The problem ->
Print the lines that run from the line with "Key configuration variables" to the line with "## 🚀 Deployment", keeping both end lines, exactly as they appear in the entries below, and nothing else.
■ ■ ■ ■ ■ ■ ■
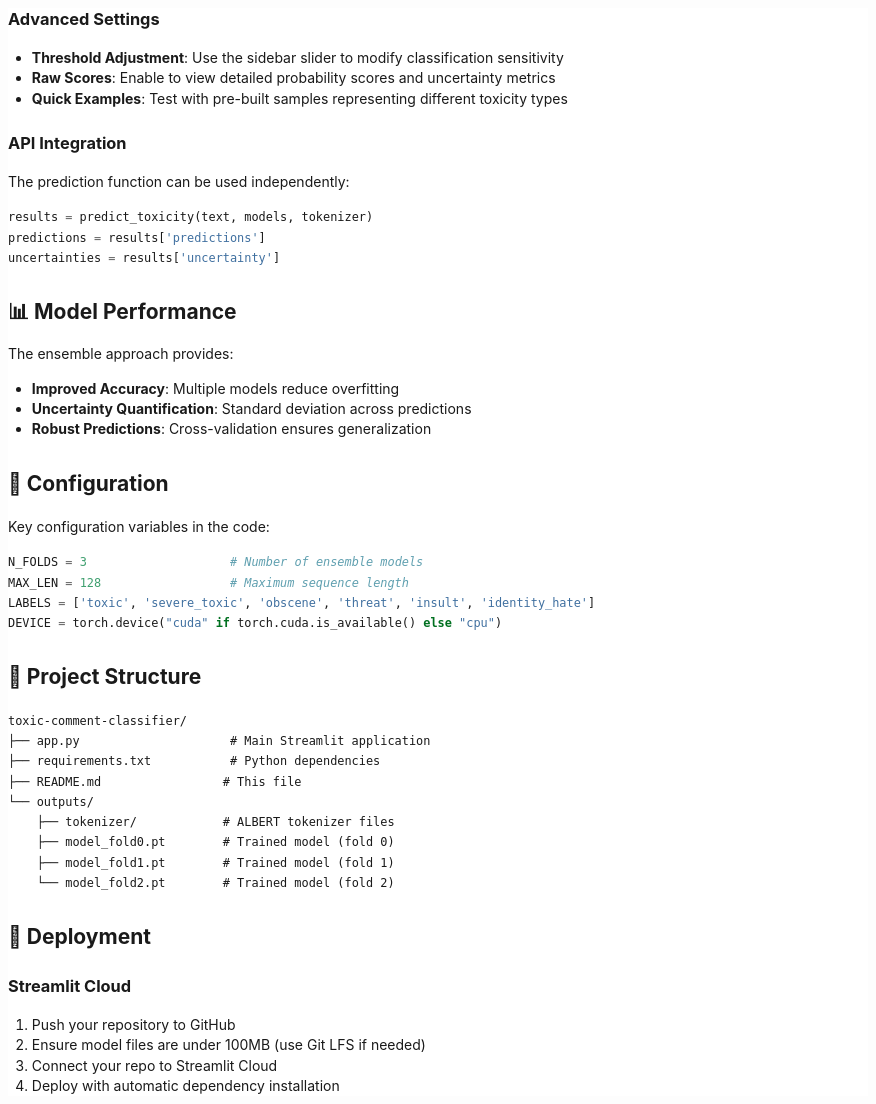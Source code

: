 ### Advanced Settings
- **Threshold Adjustment**: Use the sidebar slider to modify classification sensitivity
- **Raw Scores**: Enable to view detailed probability scores and uncertainty metrics
- **Quick Examples**: Test with pre-built samples representing different toxicity types

### API Integration
The prediction function can be used independently:

```python
results = predict_toxicity(text, models, tokenizer)
predictions = results['predictions']
uncertainties = results['uncertainty']
```

## 📊 Model Performance

The ensemble approach provides:
- **Improved Accuracy**: Multiple models reduce overfitting
- **Uncertainty Quantification**: Standard deviation across predictions
- **Robust Predictions**: Cross-validation ensures generalization

## 🔧 Configuration

Key configuration variables in the code:

```python
N_FOLDS = 3                    # Number of ensemble models
MAX_LEN = 128                  # Maximum sequence length
LABELS = ['toxic', 'severe_toxic', 'obscene', 'threat', 'insult', 'identity_hate']
DEVICE = torch.device("cuda" if torch.cuda.is_available() else "cpu")
```

## 📁 Project Structure

```
toxic-comment-classifier/
├── app.py                     # Main Streamlit application
├── requirements.txt           # Python dependencies
├── README.md                 # This file
└── outputs/
    ├── tokenizer/            # ALBERT tokenizer files
    ├── model_fold0.pt        # Trained model (fold 0)
    ├── model_fold1.pt        # Trained model (fold 1)
    └── model_fold2.pt        # Trained model (fold 2)
```

## 🚀 Deployment

### Streamlit Cloud
1. Push your repository to GitHub
2. Ensure model files are under 100MB (use Git LFS if needed)
3. Connect your repo to Streamlit Cloud
4. Deploy with automatic dependency installation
■ ■ ■ ■ ■ ■ ■
Completed task ->
Key configuration variables in the code:

```python
N_FOLDS = 3                    # Number of ensemble models
MAX_LEN = 128                  # Maximum sequence length
LABELS = ['toxic', 'severe_toxic', 'obscene', 'threat', 'insult', 'identity_hate']
DEVICE = torch.device("cuda" if torch.cuda.is_available() else "cpu")
```

## 📁 Project Structure

```
toxic-comment-classifier/
├── app.py                     # Main Streamlit application
├── requirements.txt           # Python dependencies
├── README.md                 # This file
└── outputs/
    ├── tokenizer/            # ALBERT tokenizer files
    ├── model_fold0.pt        # Trained model (fold 0)
    ├── model_fold1.pt        # Trained model (fold 1)
    └── model_fold2.pt        # Trained model (fold 2)
```

## 🚀 Deployment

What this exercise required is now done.